(PROBLEM DETAILS)
In the records below, find the line with "Different posters from" and the line with "But this goal"; return exactly those lines and every line between them.

Stored data entries
---------------

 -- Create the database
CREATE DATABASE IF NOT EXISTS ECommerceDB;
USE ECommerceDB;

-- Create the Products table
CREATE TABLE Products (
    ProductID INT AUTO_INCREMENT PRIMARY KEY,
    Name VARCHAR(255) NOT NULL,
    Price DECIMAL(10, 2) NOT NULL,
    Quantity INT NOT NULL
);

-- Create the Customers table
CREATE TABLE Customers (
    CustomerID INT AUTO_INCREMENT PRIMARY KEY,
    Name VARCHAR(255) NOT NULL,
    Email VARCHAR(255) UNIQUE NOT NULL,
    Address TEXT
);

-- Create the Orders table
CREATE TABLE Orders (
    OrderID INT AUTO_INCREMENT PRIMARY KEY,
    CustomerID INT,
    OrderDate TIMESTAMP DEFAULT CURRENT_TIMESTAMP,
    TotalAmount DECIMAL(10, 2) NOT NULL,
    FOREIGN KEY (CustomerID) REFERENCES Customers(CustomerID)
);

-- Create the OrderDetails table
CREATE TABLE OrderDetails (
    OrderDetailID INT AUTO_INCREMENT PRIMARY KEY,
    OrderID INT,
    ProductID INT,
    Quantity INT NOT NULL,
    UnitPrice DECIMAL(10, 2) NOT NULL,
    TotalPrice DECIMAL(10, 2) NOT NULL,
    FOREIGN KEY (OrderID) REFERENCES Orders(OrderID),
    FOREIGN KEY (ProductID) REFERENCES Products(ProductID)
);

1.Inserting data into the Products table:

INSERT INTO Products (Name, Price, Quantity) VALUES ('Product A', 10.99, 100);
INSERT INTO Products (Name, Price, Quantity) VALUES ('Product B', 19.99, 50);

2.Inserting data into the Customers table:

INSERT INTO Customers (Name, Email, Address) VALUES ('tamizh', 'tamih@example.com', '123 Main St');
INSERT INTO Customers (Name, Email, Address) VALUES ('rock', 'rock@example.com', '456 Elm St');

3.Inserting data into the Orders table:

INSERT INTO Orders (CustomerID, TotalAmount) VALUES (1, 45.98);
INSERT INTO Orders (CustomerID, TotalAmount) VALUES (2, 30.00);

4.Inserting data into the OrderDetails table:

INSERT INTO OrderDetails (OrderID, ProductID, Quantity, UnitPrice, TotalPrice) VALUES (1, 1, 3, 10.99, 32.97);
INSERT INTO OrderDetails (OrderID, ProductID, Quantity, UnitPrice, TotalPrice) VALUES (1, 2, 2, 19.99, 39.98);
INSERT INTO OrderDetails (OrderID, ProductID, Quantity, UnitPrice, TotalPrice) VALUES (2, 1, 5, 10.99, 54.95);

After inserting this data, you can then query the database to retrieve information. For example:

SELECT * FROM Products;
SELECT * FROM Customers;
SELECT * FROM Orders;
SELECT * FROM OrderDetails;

---------------

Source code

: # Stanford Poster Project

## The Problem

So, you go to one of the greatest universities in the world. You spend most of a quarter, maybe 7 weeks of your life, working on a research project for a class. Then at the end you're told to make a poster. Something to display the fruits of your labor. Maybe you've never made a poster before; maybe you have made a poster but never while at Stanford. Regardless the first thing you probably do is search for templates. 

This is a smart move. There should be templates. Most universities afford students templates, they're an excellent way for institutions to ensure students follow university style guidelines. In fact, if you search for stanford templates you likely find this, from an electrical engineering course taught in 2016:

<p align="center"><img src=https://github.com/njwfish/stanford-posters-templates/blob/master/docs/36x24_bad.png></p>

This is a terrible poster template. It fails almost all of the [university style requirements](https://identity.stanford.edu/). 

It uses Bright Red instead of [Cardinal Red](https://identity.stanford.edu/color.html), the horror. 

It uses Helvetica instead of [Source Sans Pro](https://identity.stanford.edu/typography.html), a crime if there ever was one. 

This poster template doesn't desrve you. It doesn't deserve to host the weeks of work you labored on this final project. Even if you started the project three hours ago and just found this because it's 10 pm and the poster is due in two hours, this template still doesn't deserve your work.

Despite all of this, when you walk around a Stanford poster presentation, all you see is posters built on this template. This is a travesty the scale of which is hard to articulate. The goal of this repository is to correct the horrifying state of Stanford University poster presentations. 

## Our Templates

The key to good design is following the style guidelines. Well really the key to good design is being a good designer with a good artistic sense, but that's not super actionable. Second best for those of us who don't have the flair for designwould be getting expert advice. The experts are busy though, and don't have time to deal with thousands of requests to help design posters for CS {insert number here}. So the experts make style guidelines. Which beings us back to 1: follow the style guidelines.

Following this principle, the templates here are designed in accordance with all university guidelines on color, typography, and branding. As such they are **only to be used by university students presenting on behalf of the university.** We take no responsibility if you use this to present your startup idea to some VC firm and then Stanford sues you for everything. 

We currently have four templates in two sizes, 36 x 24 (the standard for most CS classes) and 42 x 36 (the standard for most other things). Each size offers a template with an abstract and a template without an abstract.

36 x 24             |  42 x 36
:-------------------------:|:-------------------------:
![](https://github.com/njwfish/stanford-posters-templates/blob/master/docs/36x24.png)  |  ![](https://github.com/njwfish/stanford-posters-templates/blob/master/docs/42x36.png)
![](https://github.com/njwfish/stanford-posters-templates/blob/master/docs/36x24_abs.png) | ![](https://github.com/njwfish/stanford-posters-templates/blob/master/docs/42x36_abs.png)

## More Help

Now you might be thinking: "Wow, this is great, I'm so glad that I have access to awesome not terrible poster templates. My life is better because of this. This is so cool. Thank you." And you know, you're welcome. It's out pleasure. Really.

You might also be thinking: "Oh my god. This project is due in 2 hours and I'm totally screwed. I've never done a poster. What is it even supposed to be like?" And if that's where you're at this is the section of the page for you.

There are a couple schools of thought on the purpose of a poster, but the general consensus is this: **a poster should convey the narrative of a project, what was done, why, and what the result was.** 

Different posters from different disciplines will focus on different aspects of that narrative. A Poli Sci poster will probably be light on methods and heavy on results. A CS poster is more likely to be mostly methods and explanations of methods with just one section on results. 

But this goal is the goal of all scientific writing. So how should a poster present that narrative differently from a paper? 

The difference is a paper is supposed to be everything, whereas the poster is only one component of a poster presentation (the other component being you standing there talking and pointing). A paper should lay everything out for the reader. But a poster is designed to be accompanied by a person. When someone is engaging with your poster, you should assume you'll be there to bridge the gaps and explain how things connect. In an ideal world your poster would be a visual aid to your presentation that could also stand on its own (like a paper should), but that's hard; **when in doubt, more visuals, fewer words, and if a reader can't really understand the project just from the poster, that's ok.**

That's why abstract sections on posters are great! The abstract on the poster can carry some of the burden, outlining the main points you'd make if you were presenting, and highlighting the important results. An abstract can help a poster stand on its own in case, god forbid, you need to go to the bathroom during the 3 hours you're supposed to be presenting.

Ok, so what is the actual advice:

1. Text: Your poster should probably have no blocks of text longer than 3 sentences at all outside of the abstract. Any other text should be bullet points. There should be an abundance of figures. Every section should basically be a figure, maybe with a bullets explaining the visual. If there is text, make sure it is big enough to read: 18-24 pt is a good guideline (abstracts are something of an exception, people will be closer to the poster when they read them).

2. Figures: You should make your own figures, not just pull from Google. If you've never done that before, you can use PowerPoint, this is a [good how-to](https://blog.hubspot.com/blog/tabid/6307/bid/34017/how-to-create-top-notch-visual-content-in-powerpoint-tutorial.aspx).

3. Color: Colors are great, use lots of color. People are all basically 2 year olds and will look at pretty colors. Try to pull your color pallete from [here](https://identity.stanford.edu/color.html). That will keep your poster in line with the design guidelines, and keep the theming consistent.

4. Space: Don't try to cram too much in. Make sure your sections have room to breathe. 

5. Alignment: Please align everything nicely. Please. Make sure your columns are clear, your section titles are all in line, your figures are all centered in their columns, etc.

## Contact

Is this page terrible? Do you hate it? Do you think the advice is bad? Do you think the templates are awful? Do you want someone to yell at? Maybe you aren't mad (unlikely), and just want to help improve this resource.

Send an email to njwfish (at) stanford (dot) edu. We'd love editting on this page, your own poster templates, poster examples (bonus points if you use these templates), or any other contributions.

---------------

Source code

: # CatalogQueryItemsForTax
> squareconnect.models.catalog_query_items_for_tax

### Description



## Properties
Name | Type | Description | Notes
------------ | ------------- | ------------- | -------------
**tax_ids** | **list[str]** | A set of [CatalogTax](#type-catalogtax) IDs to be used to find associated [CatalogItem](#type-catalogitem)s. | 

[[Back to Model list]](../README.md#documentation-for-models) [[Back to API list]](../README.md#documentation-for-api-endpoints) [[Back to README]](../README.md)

---------------

(SOLVED EXERCISE)
Different posters from different disciplines will focus on different aspects of that narrative. A Poli Sci poster will probably be light on methods and heavy on results. A CS poster is more likely to be mostly methods and explanations of methods with just one section on results. 

But this goal is the goal of all scientific writing. So how should a poster present that narrative differently from a paper? 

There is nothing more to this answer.